The questions are about China. The answers are about Pakistan. That seems to be the case when it comes to the Narendra Modi government’s designs for India’s security challenges. Even as the Chinese army clashed with Indian soldiers at Tawang’s Yangtse Ridge, in December, the Modi government was more focussed on issuing diplomatic statements against Pakistan. The charge was led by the minister of external affairs, S Jaishankar, in New York, using India’s turn at the presidency of the UN Security Council to converge attention towards countries harbouring terrorism—a thinly guised euphemism for Pakistan. That terrorism is a priority when no major terror attack has taken place in India since the 2019 Pulwama suicide bombing while the Chinese continue to militarily threaten India along the border makes this direction incomprehensible. That too when the Modi government is robustly engaging with the Taliban regime in Afghanistan, a dispensation seen to be synonymous with terrorism.
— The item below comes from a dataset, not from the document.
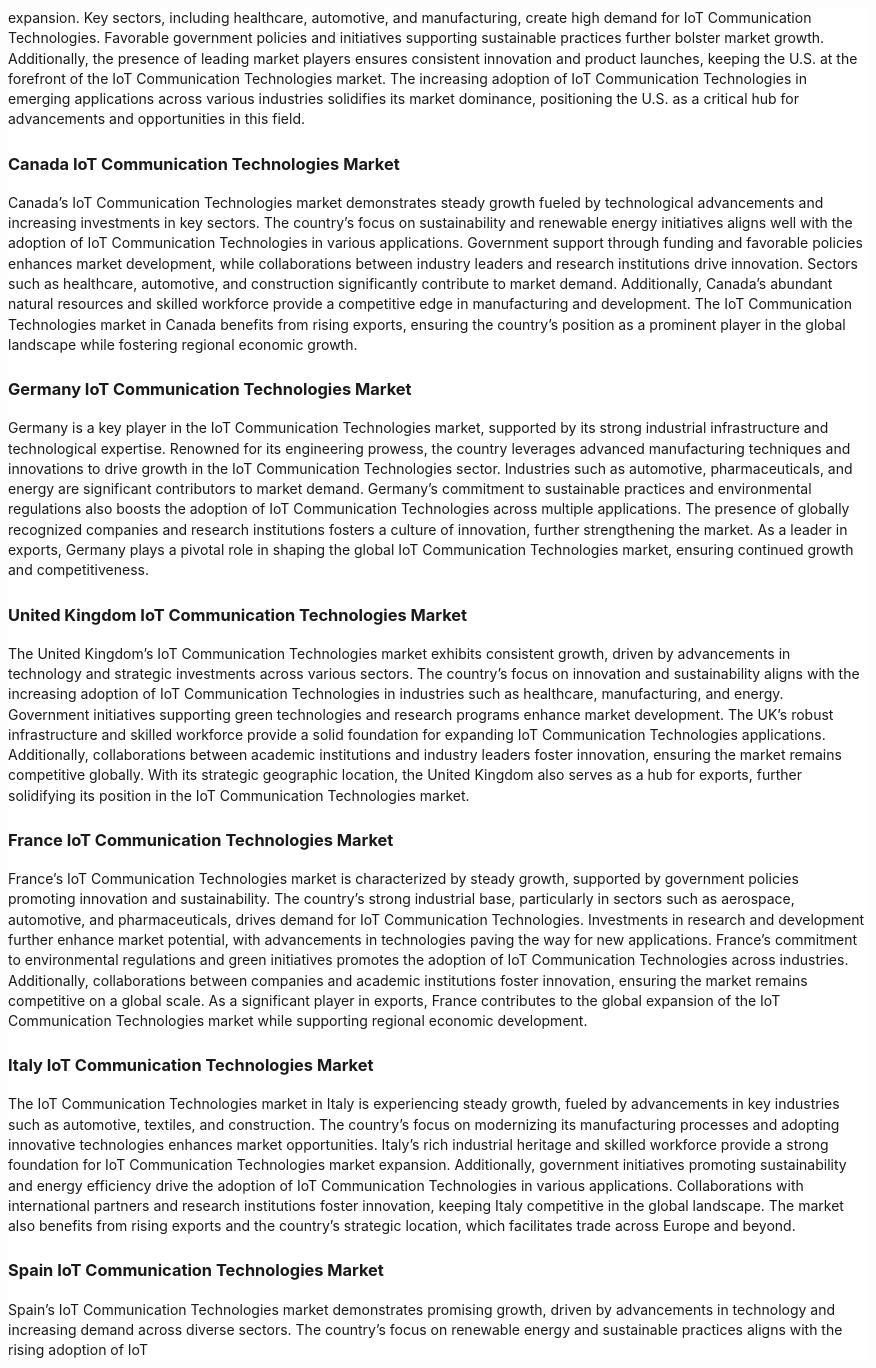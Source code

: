 expansion. Key sectors, including healthcare, automotive, and manufacturing, create high demand for IoT Communication Technologies. Favorable government policies and initiatives supporting sustainable practices further bolster market growth. Additionally, the presence of leading market players ensures consistent innovation and product launches, keeping the U.S. at the forefront of the IoT Communication Technologies market. The increasing adoption of IoT Communication Technologies in emerging applications across various industries solidifies its market dominance, positioning the U.S. as a critical hub for advancements and opportunities in this field.</p><h3>Canada IoT Communication Technologies Market</h3><p>Canada&rsquo;s IoT Communication Technologies market demonstrates steady growth fueled by technological advancements and increasing investments in key sectors. The country&rsquo;s focus on sustainability and renewable energy initiatives aligns well with the adoption of IoT Communication Technologies in various applications. Government support through funding and favorable policies enhances market development, while collaborations between industry leaders and research institutions drive innovation. Sectors such as healthcare, automotive, and construction significantly contribute to market demand. Additionally, Canada&rsquo;s abundant natural resources and skilled workforce provide a competitive edge in manufacturing and development. The IoT Communication Technologies market in Canada benefits from rising exports, ensuring the country&rsquo;s position as a prominent player in the global landscape while fostering regional economic growth.</p><h3>Germany IoT Communication Technologies Market</h3><p>Germany is a key player in the IoT Communication Technologies market, supported by its strong industrial infrastructure and technological expertise. Renowned for its engineering prowess, the country leverages advanced manufacturing techniques and innovations to drive growth in the IoT Communication Technologies sector. Industries such as automotive, pharmaceuticals, and energy are significant contributors to market demand. Germany&rsquo;s commitment to sustainable practices and environmental regulations also boosts the adoption of IoT Communication Technologies across multiple applications. The presence of globally recognized companies and research institutions fosters a culture of innovation, further strengthening the market. As a leader in exports, Germany plays a pivotal role in shaping the global IoT Communication Technologies market, ensuring continued growth and competitiveness.</p><h3>United Kingdom IoT Communication Technologies Market</h3><p>The United Kingdom&rsquo;s IoT Communication Technologies market exhibits consistent growth, driven by advancements in technology and strategic investments across various sectors. The country&rsquo;s focus on innovation and sustainability aligns with the increasing adoption of IoT Communication Technologies in industries such as healthcare, manufacturing, and energy. Government initiatives supporting green technologies and research programs enhance market development. The UK&rsquo;s robust infrastructure and skilled workforce provide a solid foundation for expanding IoT Communication Technologies applications. Additionally, collaborations between academic institutions and industry leaders foster innovation, ensuring the market remains competitive globally. With its strategic geographic location, the United Kingdom also serves as a hub for exports, further solidifying its position in the IoT Communication Technologies market.</p><h3>France IoT Communication Technologies Market</h3><p>France&rsquo;s IoT Communication Technologies market is characterized by steady growth, supported by government policies promoting innovation and sustainability. The country&rsquo;s strong industrial base, particularly in sectors such as aerospace, automotive, and pharmaceuticals, drives demand for IoT Communication Technologies. Investments in research and development further enhance market potential, with advancements in technologies paving the way for new applications. France&rsquo;s commitment to environmental regulations and green initiatives promotes the adoption of IoT Communication Technologies across industries. Additionally, collaborations between companies and academic institutions foster innovation, ensuring the market remains competitive on a global scale. As a significant player in exports, France contributes to the global expansion of the IoT Communication Technologies market while supporting regional economic development.</p><h3>Italy IoT Communication Technologies Market</h3><p>The IoT Communication Technologies market in Italy is experiencing steady growth, fueled by advancements in key industries such as automotive, textiles, and construction. The country&rsquo;s focus on modernizing its manufacturing processes and adopting innovative technologies enhances market opportunities. Italy&rsquo;s rich industrial heritage and skilled workforce provide a strong foundation for IoT Communication Technologies market expansion. Additionally, government initiatives promoting sustainability and energy efficiency drive the adoption of IoT Communication Technologies in various applications. Collaborations with international partners and research institutions foster innovation, keeping Italy competitive in the global landscape. The market also benefits from rising exports and the country&rsquo;s strategic location, which facilitates trade across Europe and beyond.</p><h3>Spain IoT Communication Technologies Market</h3><p>Spain&rsquo;s IoT Communication Technologies market demonstrates promising growth, driven by advancements in technology and increasing demand across diverse sectors. The country&rsquo;s focus on renewable energy and sustainable practices aligns with the rising adoption of IoT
The incessant focus on Pakistan has been on for a few months now. In October, Modi donned battle fatigues and boasted of military preparedness while spending a few hours with soldiers in Kargil, where India and Pakistan last fought a limited war in 1999. That same month, on Shaurya Diwas, commemorating the day the Indian Army landed in Kashmir in 1947, the defence minister, Rajnath Singh, said that the unfinished agenda of 5 August 2019—when Article 370 was abrogated—is to wrest back Pakistan-occupied Kashmir and Gilgit–Baltistan. In November, responding to a question during a media interaction, Lieutenant General Upendra Dwivedi, the chief of the Northern Command, stated that the army was ready to take back PoK whenever such orders are given by the government. In fact, he did not go as far as the late Bipin Rawat who, as the army chief in September 2019, had said that, should the union government decide, the army would be ready to “retrieve PoK and making it a part of India.”
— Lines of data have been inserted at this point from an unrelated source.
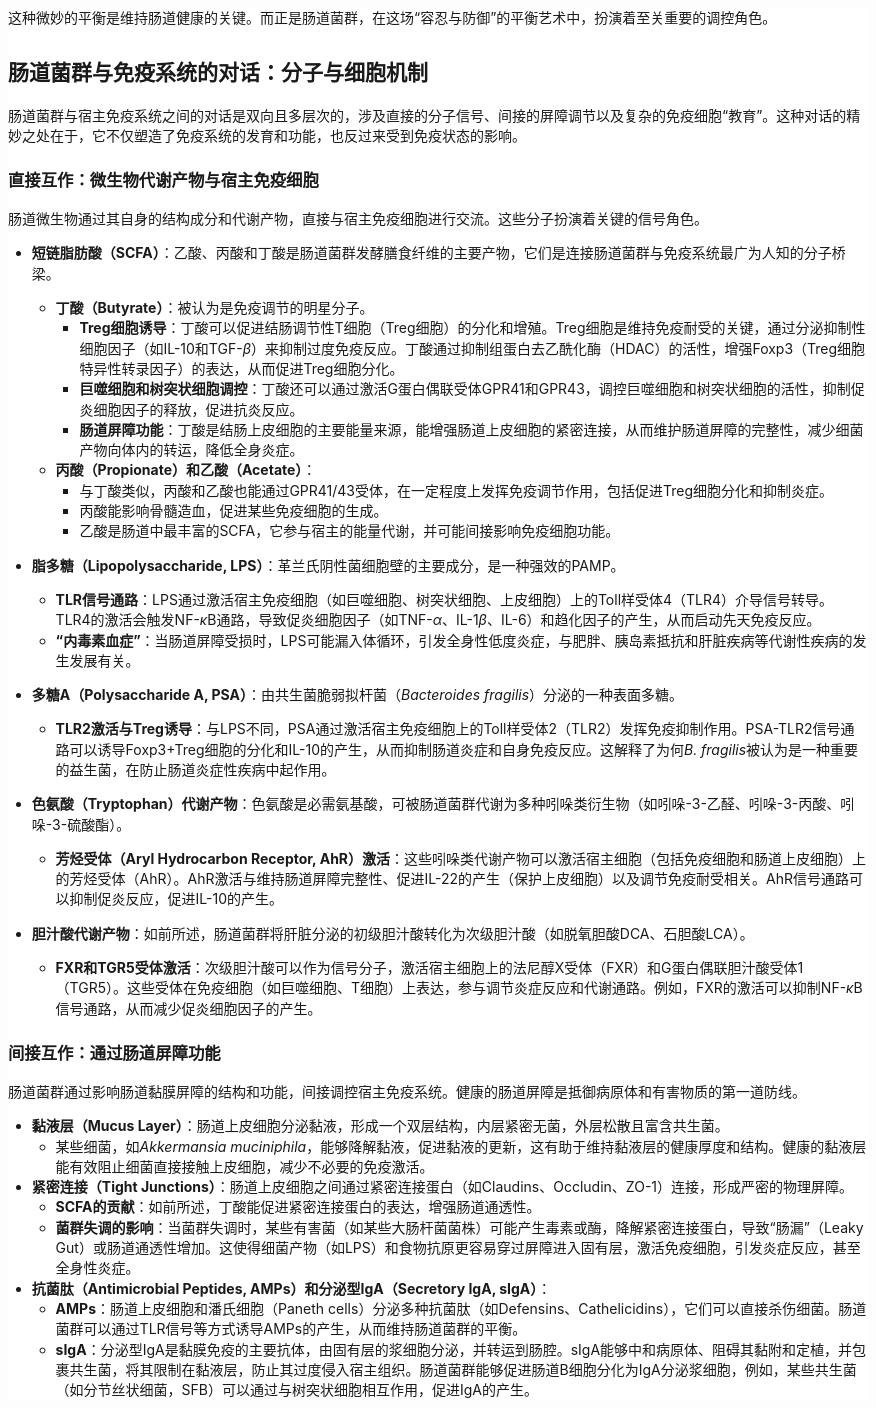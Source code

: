 这种微妙的平衡是维持肠道健康的关键。而正是肠道菌群，在这场“容忍与防御”的平衡艺术中，扮演着至关重要的调控角色。

## 肠道菌群与免疫系统的对话：分子与细胞机制

肠道菌群与宿主免疫系统之间的对话是双向且多层次的，涉及直接的分子信号、间接的屏障调节以及复杂的免疫细胞“教育”。这种对话的精妙之处在于，它不仅塑造了免疫系统的发育和功能，也反过来受到免疫状态的影响。

### 直接互作：微生物代谢产物与宿主免疫细胞

肠道微生物通过其自身的结构成分和代谢产物，直接与宿主免疫细胞进行交流。这些分子扮演着关键的信号角色。

*   **短链脂肪酸（SCFA）**：乙酸、丙酸和丁酸是肠道菌群发酵膳食纤维的主要产物，它们是连接肠道菌群与免疫系统最广为人知的分子桥梁。
    *   **丁酸（Butyrate）**：被认为是免疫调节的明星分子。
        *   **Treg细胞诱导**：丁酸可以促进结肠调节性T细胞（Treg细胞）的分化和增殖。Treg细胞是维持免疫耐受的关键，通过分泌抑制性细胞因子（如IL-10和TGF-$\beta$）来抑制过度免疫反应。丁酸通过抑制组蛋白去乙酰化酶（HDAC）的活性，增强Foxp3（Treg细胞特异性转录因子）的表达，从而促进Treg细胞分化。
        *   **巨噬细胞和树突状细胞调控**：丁酸还可以通过激活G蛋白偶联受体GPR41和GPR43，调控巨噬细胞和树突状细胞的活性，抑制促炎细胞因子的释放，促进抗炎反应。
        *   **肠道屏障功能**：丁酸是结肠上皮细胞的主要能量来源，能增强肠道上皮细胞的紧密连接，从而维护肠道屏障的完整性，减少细菌产物向体内的转运，降低全身炎症。
    *   **丙酸（Propionate）和乙酸（Acetate）**：
        *   与丁酸类似，丙酸和乙酸也能通过GPR41/43受体，在一定程度上发挥免疫调节作用，包括促进Treg细胞分化和抑制炎症。
        *   丙酸能影响骨髓造血，促进某些免疫细胞的生成。
        *   乙酸是肠道中最丰富的SCFA，它参与宿主的能量代谢，并可能间接影响免疫细胞功能。

*   **脂多糖（Lipopolysaccharide, LPS）**：革兰氏阴性菌细胞壁的主要成分，是一种强效的PAMP。
    *   **TLR信号通路**：LPS通过激活宿主免疫细胞（如巨噬细胞、树突状细胞、上皮细胞）上的Toll样受体4（TLR4）介导信号转导。TLR4的激活会触发NF-$\kappa$B通路，导致促炎细胞因子（如TNF-$\alpha$、IL-1$\beta$、IL-6）和趋化因子的产生，从而启动先天免疫反应。
    *   **“内毒素血症”**：当肠道屏障受损时，LPS可能漏入体循环，引发全身性低度炎症，与肥胖、胰岛素抵抗和肝脏疾病等代谢性疾病的发生发展有关。

*   **多糖A（Polysaccharide A, PSA）**：由共生菌脆弱拟杆菌（*Bacteroides fragilis*）分泌的一种表面多糖。
    *   **TLR2激活与Treg诱导**：与LPS不同，PSA通过激活宿主免疫细胞上的Toll样受体2（TLR2）发挥免疫抑制作用。PSA-TLR2信号通路可以诱导Foxp3+Treg细胞的分化和IL-10的产生，从而抑制肠道炎症和自身免疫反应。这解释了为何*B. fragilis*被认为是一种重要的益生菌，在防止肠道炎症性疾病中起作用。

*   **色氨酸（Tryptophan）代谢产物**：色氨酸是必需氨基酸，可被肠道菌群代谢为多种吲哚类衍生物（如吲哚-3-乙醛、吲哚-3-丙酸、吲哚-3-硫酸酯）。
    *   **芳烃受体（Aryl Hydrocarbon Receptor, AhR）激活**：这些吲哚类代谢产物可以激活宿主细胞（包括免疫细胞和肠道上皮细胞）上的芳烃受体（AhR）。AhR激活与维持肠道屏障完整性、促进IL-22的产生（保护上皮细胞）以及调节免疫耐受相关。AhR信号通路可以抑制促炎反应，促进IL-10的产生。

*   **胆汁酸代谢产物**：如前所述，肠道菌群将肝脏分泌的初级胆汁酸转化为次级胆汁酸（如脱氧胆酸DCA、石胆酸LCA）。
    *   **FXR和TGR5受体激活**：次级胆汁酸可以作为信号分子，激活宿主细胞上的法尼醇X受体（FXR）和G蛋白偶联胆汁酸受体1（TGR5）。这些受体在免疫细胞（如巨噬细胞、T细胞）上表达，参与调节炎症反应和代谢通路。例如，FXR的激活可以抑制NF-$\kappa$B信号通路，从而减少促炎细胞因子的产生。

### 间接互作：通过肠道屏障功能

肠道菌群通过影响肠道黏膜屏障的结构和功能，间接调控宿主免疫系统。健康的肠道屏障是抵御病原体和有害物质的第一道防线。

*   **黏液层（Mucus Layer）**：肠道上皮细胞分泌黏液，形成一个双层结构，内层紧密无菌，外层松散且富含共生菌。
    *   某些细菌，如*Akkermansia muciniphila*，能够降解黏液，促进黏液的更新，这有助于维持黏液层的健康厚度和结构。健康的黏液层能有效阻止细菌直接接触上皮细胞，减少不必要的免疫激活。
*   **紧密连接（Tight Junctions）**：肠道上皮细胞之间通过紧密连接蛋白（如Claudins、Occludin、ZO-1）连接，形成严密的物理屏障。
    *   **SCFA的贡献**：如前所述，丁酸能促进紧密连接蛋白的表达，增强肠道通透性。
    *   **菌群失调的影响**：当菌群失调时，某些有害菌（如某些大肠杆菌菌株）可能产生毒素或酶，降解紧密连接蛋白，导致“肠漏”（Leaky Gut）或肠道通透性增加。这使得细菌产物（如LPS）和食物抗原更容易穿过屏障进入固有层，激活免疫细胞，引发炎症反应，甚至全身性炎症。
*   **抗菌肽（Antimicrobial Peptides, AMPs）和分泌型IgA（Secretory IgA, sIgA）**：
    *   **AMPs**：肠道上皮细胞和潘氏细胞（Paneth cells）分泌多种抗菌肽（如Defensins、Cathelicidins），它们可以直接杀伤细菌。肠道菌群可以通过TLR信号等方式诱导AMPs的产生，从而维持肠道菌群的平衡。
    *   **sIgA**：分泌型IgA是黏膜免疫的主要抗体，由固有层的浆细胞分泌，并转运到肠腔。sIgA能够中和病原体、阻碍其黏附和定植，并包裹共生菌，将其限制在黏液层，防止其过度侵入宿主组织。肠道菌群能够促进肠道B细胞分化为IgA分泌浆细胞，例如，某些共生菌（如分节丝状细菌，SFB）可以通过与树突状细胞相互作用，促进IgA的产生。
India’s claim over parts of Kashmir emanates from the instrument of accession signed by the princely state of Jammu and Kashmir on 26 October 1947. At the peak of the Kashmir insurgency, in February 1994, parliament passed a unanimous resolution stating that PoK is an integral part of India and that “Pakistan must vacate the areas of the Indian State of Jammu and Kashmir, which they have occupied through aggression.” That is not very different from the unanimous resolution on China passed on 14 November 1962, where the same parliament affirmed “the firm resolve of the Indian people to drive out the aggressor from the sacred soil of India, however long and hard the struggle may be.” Any such resolve on China today is unlikely to be invoked by the current dispensation. Pakistan, caught in its own whirlpool of economic disaster, political turmoil and social strife, is a much more convenient target for Hindutva ideologues. However, such noise may be pushing India towards a dangerous precipice.
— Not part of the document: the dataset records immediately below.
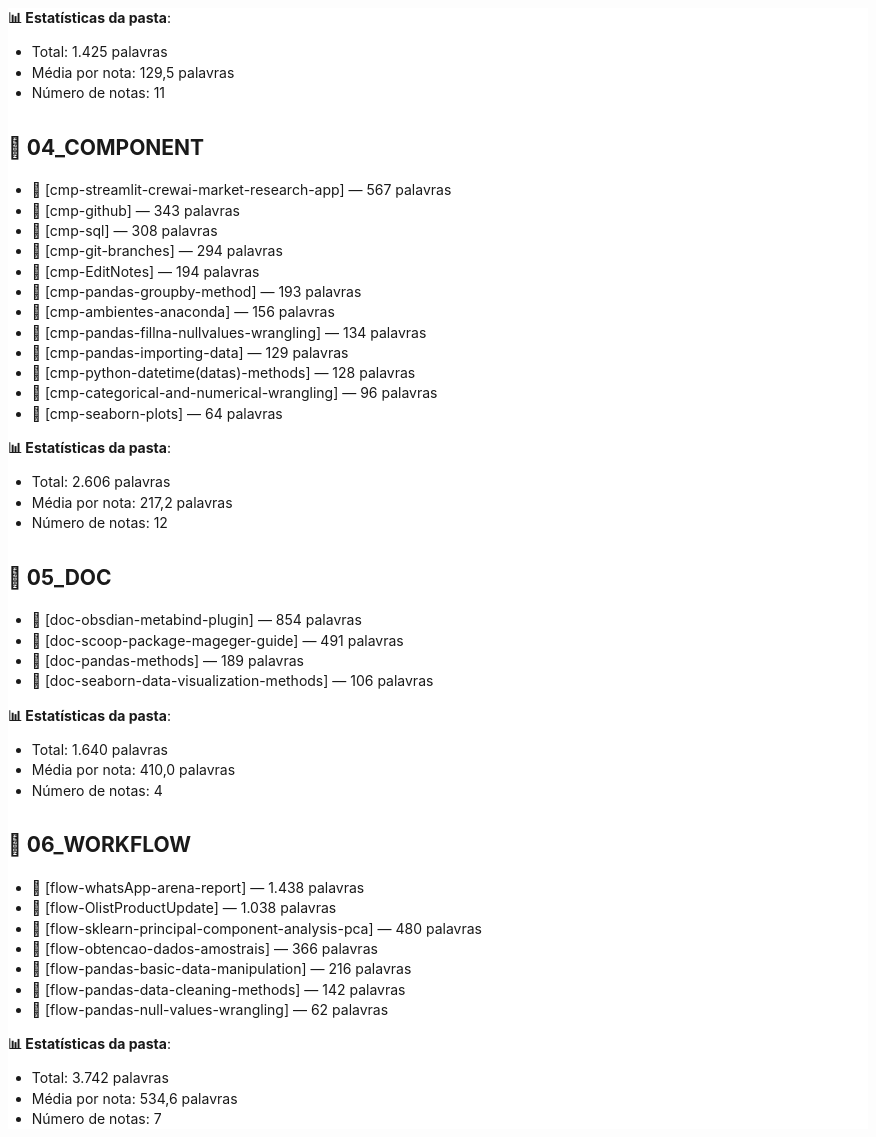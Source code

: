 **📊 Estatísticas da pasta**:
- Total: 1.425 palavras
- Média por nota: 129,5 palavras
- Número de notas: 11

## 📂 04_COMPONENT

- 📄 [cmp-streamlit-crewai-market-research-app] — 567 palavras
- 📄 [cmp-github] — 343 palavras
- 📄 [cmp-sql] — 308 palavras
- 📄 [cmp-git-branches] — 294 palavras
- 📄 [cmp-EditNotes] — 194 palavras
- 📄 [cmp-pandas-groupby-method] — 193 palavras
- 📄 [cmp-ambientes-anaconda] — 156 palavras
- 📄 [cmp-pandas-fillna-nullvalues-wrangling] — 134 palavras
- 📄 [cmp-pandas-importing-data] — 129 palavras
- 📄 [cmp-python-datetime(datas)-methods] — 128 palavras
- 📄 [cmp-categorical-and-numerical-wrangling] — 96 palavras
- 📄 [cmp-seaborn-plots] — 64 palavras

**📊 Estatísticas da pasta**:
- Total: 2.606 palavras
- Média por nota: 217,2 palavras
- Número de notas: 12

## 📂 05_DOC

- 📄 [doc-obsdian-metabind-plugin] — 854 palavras
- 📄 [doc-scoop-package-mageger-guide] — 491 palavras
- 📄 [doc-pandas-methods] — 189 palavras
- 📄 [doc-seaborn-data-visualization-methods] — 106 palavras

**📊 Estatísticas da pasta**:
- Total: 1.640 palavras
- Média por nota: 410,0 palavras
- Número de notas: 4

## 📂 06_WORKFLOW

- 📄 [flow-whatsApp-arena-report] — 1.438 palavras
- 📄 [flow-OlistProductUpdate] — 1.038 palavras
- 📄 [flow-sklearn-principal-component-analysis-pca] — 480 palavras
- 📄 [flow-obtencao-dados-amostrais] — 366 palavras
- 📄 [flow-pandas-basic-data-manipulation] — 216 palavras
- 📄 [flow-pandas-data-cleaning-methods] — 142 palavras
- 📄 [flow-pandas-null-values-wrangling] — 62 palavras

**📊 Estatísticas da pasta**:
- Total: 3.742 palavras
- Média por nota: 534,6 palavras
- Número de notas: 7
It is easy to ignore the hyper-nationalistic rhetoric of political leaders, but harder to disregard the claims of senior commanders indicating their intent to take back PoK. According to a survey by the Stimson Center, ninety percent of Indians believe that India “probably or definitely would” defeat Pakistan in a war, and now the Indian media is reporting claims of taking back PoK with great sincerity. These claims must, therefore, be clinically examined. Senior military officers, serving and retired, have told me that there are no actual plans to start a war with Pakistan to take back PoK. It is not a military aim that has been given any serious consideration within the armed forces. The terrain is very tough and, as the military dictum goes, “mountains eat troops.” Further, the current force levels would rule out any such endeavour.